Tribute to Dr. Girlfriend without the [Jackie] Kennedy outfit.


----------



## Sybyll

Xena
Link 
Marth (from super smash bros melee)
Doyle (from Angel)

... I'm sure there were more, but I can't think of them right now.

@Ben, a lot of people make that mistake.


----------



## fiasco

Dr.

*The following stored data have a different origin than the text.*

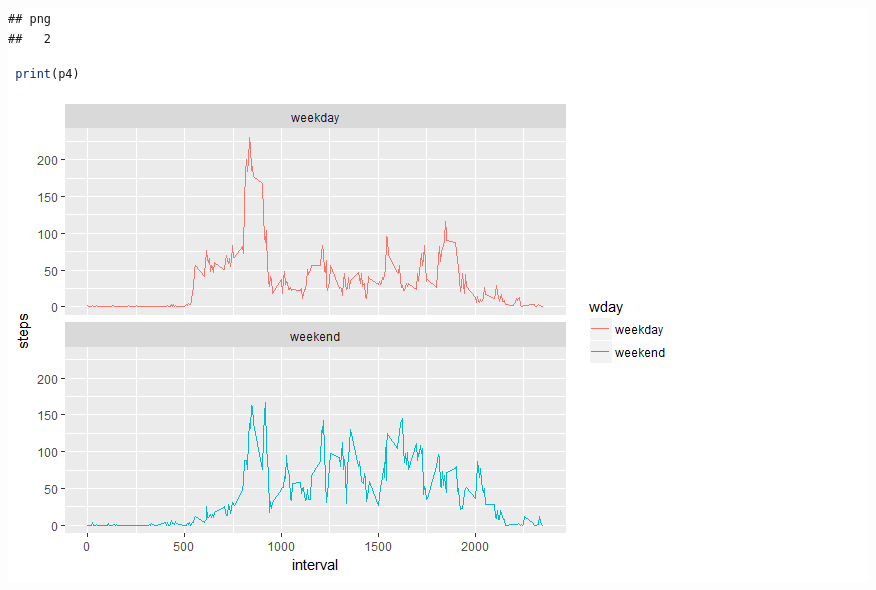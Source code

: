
 ```
## png 
##   2
```

```r
 print(p4)
```

![](PA1_Template_files/figure-html/unnamed-chunk-10-1.png)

Zack Addy (Bones)
John Proctor (The Crucible)
Justin Pendleton (Murder By Numbers)
Zeke Tyler (The Faculty)
Violet Song jat Shariff (Ultraviolet)


----------



## Ben

Sybyll said:


> Xena
> Link
> Marth (from super smash bros melee)
> Doyle (from Angel)
> 
> ... I'm sure there were more, but I can't think of them right now.
> 
> @Ben, a lot of people make that mistake.


Ah. :crazy:
From Super Smash Bros I love Pit the most.


----------



## Jrquinlisk

TurranMC said:


> Go strong women!


Seconded! I might have picked Samus, but I was kinda late to the whole console gaming scene. I didn't see her until _Super Smash Bros._, and I've never played through a _Metroid_ game.

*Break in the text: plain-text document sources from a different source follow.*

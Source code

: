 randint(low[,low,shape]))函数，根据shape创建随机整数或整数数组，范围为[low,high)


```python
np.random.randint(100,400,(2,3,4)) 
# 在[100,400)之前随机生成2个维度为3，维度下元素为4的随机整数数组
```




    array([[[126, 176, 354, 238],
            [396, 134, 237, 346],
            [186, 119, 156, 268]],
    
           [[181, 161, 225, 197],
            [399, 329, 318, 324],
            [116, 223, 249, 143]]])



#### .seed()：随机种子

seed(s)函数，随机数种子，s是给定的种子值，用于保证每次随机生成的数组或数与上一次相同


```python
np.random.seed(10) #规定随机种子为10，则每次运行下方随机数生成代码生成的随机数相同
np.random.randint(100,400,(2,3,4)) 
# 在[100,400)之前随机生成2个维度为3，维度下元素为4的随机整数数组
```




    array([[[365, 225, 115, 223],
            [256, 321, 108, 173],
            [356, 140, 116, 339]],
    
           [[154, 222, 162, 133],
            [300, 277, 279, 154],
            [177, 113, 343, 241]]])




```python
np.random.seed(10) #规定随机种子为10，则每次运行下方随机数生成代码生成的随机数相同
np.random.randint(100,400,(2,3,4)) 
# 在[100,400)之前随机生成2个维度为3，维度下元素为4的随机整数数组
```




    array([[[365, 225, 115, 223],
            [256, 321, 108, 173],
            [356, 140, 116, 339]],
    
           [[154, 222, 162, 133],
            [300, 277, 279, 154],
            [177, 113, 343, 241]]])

Here are some of my actual picks:


Jules Callaghan, _Flashpoint_
Mihoshi Akeno, _Sora no Manimani_
Sergeant Angua, _Discworld_
Most female leads from Studio Ghibli works


----------



## Mutatio NOmenis

Helen (Claymore) Yeah, I know it seems odd, but I think that I'd have a blast bantering with her.


----------



## Nomenclature

Trinity (The Matrix)
Ultraviolet
L Lawliet (Death Note)
Sasuke (Naruto)
OH OH OH and Carlisle Cullen. Yeeeaahhh. <3


----------



## perennialurker

Orihime Inoue- Bleach (no not for those reasons, I really do like her personality)
Misa Amane- Death Note
Ezri Dax- from DS9 (I know Jadzia was cooler, but what can I say I fell for her)


Can't think of other specifics, but the clear pattern seems to be: soft, emotional, maybe bubbly, and oftentimes fanatically loyal. Ha, what does this say about me?


----------



## NotSoRighteousRob

Samantha Carter from the stargate series. Nothing like a hot intellectual woman who can shoot a gun.


----------



## Narrator

perennialurker said:


> Orihime Inoue- Bleach (no not for those reasons, I really do like her personality)


I've an InTJ friend who _very occasionally_ exhibits touches of the Orihime when she's not being so InTJ...or possibly because of it, if you can conceive of such a thing.


----------



## perennialurker

Hahaha, I cannot. But in all seriousness, thank you for sharing.


----------



## MachinegunDojo

*Tsunade*; Naurto
*Faye Valentin*e; Cowboy Bebop
*Yoruichi*; Bleach

I've been watching too much Anime lately so this is all I can remember 

Now to find someone like Yoruichi in real life.... //dreams


----------



## Jrquinlisk

perennialurker said:


> Ezri Dax- from DS9 (I know Jadzia was cooler, but what can I say I fell for her)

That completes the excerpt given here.